With the images set aside, retype every record below character for character.

Content starts

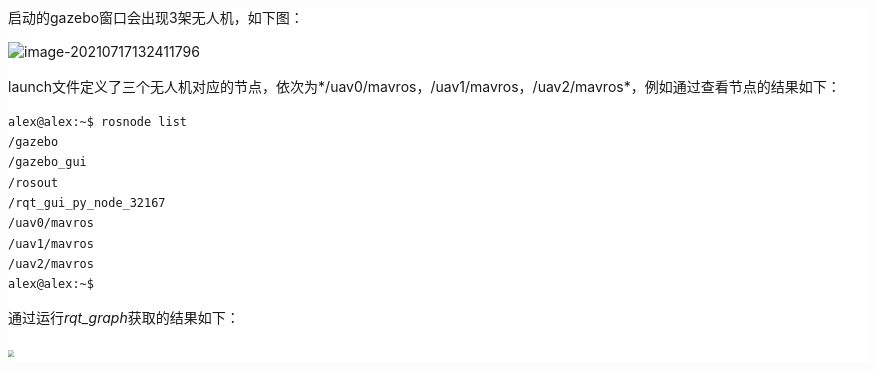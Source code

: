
 ```

```

启动的gazebo窗口会出现3架无人机，如下图：

![image-20210717132411796](https://gitee.com/bpnotes/pic-museum/raw/master/pictures/image-20210717132411796.png)

launch文件定义了三个无人机对应的节点，依次为*/uav0/mavros，/uav1/mavros，/uav2/mavros*，例如通过查看节点的结果如下：

```
alex@alex:~$ rosnode list
/gazebo
/gazebo_gui
/rosout
/rqt_gui_py_node_32167
/uav0/mavros
/uav1/mavros
/uav2/mavros
alex@alex:~$ 

```

通过运行*rqt_graph*获取的结果如下：

<img src="https://gitee.com/bpnotes/pic-museum/raw/master/pictures/multidrone_sim_node_graph.PNG" style="zoom:40%;" />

Content ends

# [Solution]
Source code

:
 ```

```

启动的gazebo窗口会出现3架无人机，如下图：

![image-20210717132411796](https://gitee.com/bpnotes/pic-museum/raw/master/pictures/image-20210717132411796.png)

launch文件定义了三个无人机对应的节点，依次为*/uav0/mavros，/uav1/mavros，/uav2/mavros*，例如通过查看节点的结果如下：

```
alex@alex:~$ rosnode list
/gazebo
/gazebo_gui
/rosout
/rqt_gui_py_node_32167
/uav0/mavros
/uav1/mavros
/uav2/mavros
alex@alex:~$ 

```

通过运行*rqt_graph*获取的结果如下：

<img src="https://gitee.com/bpnotes/pic-museum/raw/master/pictures/multidrone_sim_node_graph.PNG" style="zoom:40%;" />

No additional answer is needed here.